As far back as the records of history enable us to go, the hog appears to have been known, and his flesh made use of as food. 1491 years before Christ, Moses gave those laws to the Israelites which have occasioned so much discussion, and given rise to the many opinions which we shall presently have to speak of; and it is quite evident that had not pork then been the prevailing food of that nation, such stringent commandments and prohibitions would not have been necessary. The various allusions to this kind of meat, which occur again and again, in the writings of the old Greek authors, plainly testify the esteem in which it was held among this nation, and it appears that the Romans actually made the art of breeding, rearing, and fattening pigs a study, which they designated Proculatio. Every art was put in practice to impart a finer and more delicate flavor to the flesh; the poor animals were fed, and crammed, and tortured to death in various ways, many of them too horrible to be described, in order to gratify the epicurism and gluttony of this people. Pliny informs us that they fed swine on dried figs, and drenched them to repletion with honeyed wine, in order to produce a diseased and monstrous-sized liver. The Porcus Trojanus, so called in allusion to the Trojan horse, was a very celebrated dish, and one that eventually became so extravagantly expensive that a sumptuary law was passed respecting it. This dish consisted in a whole hog, with the entrails drawn out, and the inside stuffed with thrushes, larks, beccaficoes, oysters, nightingales, and delicacies of every kind, and the whole bathed in wine and rich gravies. Another great dish was a hog served whole, the one side roasted and the other boiled.
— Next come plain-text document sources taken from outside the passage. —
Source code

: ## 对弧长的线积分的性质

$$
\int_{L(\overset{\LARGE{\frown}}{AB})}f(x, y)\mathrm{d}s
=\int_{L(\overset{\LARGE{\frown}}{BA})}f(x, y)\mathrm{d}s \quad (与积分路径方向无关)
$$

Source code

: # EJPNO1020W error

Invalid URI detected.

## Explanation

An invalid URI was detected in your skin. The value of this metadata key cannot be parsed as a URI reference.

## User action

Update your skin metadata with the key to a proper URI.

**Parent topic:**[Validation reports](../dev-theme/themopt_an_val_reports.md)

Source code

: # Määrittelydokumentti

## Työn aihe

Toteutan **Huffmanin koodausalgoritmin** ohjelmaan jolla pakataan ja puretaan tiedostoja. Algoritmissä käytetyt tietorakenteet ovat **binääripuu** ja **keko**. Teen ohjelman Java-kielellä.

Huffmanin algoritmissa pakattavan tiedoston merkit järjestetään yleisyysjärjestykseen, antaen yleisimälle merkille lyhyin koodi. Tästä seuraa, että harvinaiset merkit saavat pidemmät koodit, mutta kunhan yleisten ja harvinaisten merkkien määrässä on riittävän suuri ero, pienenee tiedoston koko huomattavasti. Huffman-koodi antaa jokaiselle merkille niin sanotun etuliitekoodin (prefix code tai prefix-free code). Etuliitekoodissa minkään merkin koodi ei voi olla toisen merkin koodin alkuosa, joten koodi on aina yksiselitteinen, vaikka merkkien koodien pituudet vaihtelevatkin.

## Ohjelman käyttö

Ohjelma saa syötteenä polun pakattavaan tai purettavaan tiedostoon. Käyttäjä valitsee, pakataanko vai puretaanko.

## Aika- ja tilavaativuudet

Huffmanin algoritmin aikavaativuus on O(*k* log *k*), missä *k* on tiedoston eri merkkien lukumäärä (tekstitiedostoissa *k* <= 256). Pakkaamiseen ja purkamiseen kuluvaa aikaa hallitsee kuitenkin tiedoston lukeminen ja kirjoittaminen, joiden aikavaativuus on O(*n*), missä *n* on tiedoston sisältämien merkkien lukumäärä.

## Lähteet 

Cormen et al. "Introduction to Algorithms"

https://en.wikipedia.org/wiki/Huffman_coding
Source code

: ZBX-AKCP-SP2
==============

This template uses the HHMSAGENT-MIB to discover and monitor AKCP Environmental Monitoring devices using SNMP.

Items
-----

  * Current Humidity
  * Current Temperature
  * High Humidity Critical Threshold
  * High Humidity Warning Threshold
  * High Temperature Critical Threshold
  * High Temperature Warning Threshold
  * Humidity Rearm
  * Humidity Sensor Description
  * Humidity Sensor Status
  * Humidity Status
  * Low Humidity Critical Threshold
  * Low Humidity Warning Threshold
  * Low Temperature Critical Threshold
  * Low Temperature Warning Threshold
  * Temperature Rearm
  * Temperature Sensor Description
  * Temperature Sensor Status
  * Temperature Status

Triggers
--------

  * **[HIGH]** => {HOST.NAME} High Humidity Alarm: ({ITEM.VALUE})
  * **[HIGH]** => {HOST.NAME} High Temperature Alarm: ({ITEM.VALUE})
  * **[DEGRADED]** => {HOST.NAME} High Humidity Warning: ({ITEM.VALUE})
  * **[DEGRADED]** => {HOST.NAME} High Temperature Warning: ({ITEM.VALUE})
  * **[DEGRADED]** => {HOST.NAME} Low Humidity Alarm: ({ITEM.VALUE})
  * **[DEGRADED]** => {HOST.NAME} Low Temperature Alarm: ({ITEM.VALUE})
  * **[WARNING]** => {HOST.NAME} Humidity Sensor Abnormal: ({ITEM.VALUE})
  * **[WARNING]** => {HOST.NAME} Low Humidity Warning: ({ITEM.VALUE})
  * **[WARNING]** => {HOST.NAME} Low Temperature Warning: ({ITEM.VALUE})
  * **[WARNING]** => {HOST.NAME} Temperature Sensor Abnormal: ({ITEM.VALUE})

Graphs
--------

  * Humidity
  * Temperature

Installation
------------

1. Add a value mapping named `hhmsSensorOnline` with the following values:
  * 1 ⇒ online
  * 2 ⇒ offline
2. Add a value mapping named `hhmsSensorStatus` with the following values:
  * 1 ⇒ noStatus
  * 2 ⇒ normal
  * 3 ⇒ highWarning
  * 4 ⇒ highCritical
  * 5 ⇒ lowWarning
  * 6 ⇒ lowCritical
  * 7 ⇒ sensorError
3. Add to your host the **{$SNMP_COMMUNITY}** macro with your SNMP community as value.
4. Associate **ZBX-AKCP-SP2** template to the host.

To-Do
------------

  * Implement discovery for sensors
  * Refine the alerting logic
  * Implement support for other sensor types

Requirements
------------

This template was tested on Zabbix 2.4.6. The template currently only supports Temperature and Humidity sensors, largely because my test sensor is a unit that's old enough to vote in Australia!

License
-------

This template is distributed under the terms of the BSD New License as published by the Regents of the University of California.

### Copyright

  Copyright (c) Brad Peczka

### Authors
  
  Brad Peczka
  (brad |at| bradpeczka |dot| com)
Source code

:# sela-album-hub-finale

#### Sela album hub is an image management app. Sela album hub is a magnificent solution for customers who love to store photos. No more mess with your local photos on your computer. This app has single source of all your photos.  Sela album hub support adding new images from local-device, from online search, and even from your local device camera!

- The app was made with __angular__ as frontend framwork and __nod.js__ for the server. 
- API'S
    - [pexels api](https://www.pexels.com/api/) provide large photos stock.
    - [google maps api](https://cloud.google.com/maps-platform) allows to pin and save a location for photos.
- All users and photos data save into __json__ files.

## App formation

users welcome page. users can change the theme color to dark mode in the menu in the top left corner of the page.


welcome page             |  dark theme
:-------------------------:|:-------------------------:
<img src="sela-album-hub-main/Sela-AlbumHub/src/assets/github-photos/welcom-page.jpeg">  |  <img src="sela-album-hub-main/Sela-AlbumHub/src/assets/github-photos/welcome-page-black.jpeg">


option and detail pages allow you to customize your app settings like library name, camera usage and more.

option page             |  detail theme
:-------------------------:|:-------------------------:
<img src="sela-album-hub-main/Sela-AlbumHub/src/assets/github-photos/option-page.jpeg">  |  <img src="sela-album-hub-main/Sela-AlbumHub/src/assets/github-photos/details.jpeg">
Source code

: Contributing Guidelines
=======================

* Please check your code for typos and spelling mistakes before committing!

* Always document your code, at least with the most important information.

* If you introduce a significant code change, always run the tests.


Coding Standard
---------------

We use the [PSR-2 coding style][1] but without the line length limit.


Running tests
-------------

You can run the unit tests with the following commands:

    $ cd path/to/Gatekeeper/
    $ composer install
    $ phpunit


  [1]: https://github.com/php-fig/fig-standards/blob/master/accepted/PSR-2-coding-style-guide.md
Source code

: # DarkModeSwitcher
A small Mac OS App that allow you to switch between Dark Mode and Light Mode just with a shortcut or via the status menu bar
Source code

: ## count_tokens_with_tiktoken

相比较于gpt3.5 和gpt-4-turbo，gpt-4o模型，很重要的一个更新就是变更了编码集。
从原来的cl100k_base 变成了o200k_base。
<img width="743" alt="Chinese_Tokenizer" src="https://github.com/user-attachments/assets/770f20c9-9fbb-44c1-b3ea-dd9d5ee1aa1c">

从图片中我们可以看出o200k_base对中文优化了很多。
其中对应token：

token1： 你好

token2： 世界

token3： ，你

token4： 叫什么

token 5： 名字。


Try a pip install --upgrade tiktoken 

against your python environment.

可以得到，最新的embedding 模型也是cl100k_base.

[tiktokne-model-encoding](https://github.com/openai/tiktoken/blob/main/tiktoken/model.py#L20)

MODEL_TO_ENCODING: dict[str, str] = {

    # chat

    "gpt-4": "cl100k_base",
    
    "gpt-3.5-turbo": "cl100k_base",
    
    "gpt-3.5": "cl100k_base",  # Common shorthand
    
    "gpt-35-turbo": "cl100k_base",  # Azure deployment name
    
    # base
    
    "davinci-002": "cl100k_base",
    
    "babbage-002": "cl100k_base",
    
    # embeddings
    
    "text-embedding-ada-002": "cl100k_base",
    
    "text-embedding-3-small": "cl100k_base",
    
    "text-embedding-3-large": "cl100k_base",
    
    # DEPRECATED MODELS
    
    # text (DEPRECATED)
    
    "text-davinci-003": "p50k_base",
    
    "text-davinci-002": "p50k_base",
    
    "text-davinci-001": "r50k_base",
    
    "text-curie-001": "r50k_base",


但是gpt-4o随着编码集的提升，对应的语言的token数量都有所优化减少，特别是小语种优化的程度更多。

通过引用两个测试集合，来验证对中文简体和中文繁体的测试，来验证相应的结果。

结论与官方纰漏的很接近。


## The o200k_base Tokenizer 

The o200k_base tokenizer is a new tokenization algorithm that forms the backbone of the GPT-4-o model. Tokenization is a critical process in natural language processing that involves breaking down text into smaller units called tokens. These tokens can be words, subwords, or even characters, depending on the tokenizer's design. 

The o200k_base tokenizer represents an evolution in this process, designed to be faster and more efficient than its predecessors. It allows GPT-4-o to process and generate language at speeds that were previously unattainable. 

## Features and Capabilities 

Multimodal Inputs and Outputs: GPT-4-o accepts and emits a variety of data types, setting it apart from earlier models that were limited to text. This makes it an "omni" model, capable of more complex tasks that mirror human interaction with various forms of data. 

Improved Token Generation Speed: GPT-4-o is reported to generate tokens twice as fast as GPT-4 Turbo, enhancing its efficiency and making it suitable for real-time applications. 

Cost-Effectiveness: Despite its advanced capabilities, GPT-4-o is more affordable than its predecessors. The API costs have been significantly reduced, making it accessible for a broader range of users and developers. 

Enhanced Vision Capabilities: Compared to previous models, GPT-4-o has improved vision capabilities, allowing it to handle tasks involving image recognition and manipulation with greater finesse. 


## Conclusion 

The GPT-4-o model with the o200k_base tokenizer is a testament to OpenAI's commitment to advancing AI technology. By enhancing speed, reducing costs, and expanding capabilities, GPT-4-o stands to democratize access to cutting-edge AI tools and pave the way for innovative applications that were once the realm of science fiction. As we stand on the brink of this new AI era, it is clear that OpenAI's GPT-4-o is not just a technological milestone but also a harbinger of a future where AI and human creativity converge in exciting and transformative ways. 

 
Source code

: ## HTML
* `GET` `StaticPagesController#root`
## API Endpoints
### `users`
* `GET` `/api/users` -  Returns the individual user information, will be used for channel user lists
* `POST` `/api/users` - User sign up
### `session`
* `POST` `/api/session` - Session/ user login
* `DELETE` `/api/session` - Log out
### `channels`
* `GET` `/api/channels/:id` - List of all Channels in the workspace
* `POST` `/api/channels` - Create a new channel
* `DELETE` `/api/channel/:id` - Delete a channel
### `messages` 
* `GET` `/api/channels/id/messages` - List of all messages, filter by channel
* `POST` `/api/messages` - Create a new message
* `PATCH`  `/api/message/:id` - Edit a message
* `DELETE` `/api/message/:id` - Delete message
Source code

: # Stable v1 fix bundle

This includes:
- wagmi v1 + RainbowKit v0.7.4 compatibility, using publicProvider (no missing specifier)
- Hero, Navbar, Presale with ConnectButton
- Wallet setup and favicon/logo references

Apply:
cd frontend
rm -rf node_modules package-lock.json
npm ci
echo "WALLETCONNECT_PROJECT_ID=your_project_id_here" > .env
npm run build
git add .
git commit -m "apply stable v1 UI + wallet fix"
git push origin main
Varro states that the Gauls produced the largest and finest swine's flesh that was brought into Italy; and, according to Strabo, in the reign of Augustus, they supplied Rome and nearly all Italy with gammons, hog-puddings, hams, and sausages. This nation and the Spaniards appear to have kept immense droves of swine, but scarcely any other kind of live stock; and various authors mention swine as forming a part of the live stock of most Roman farms.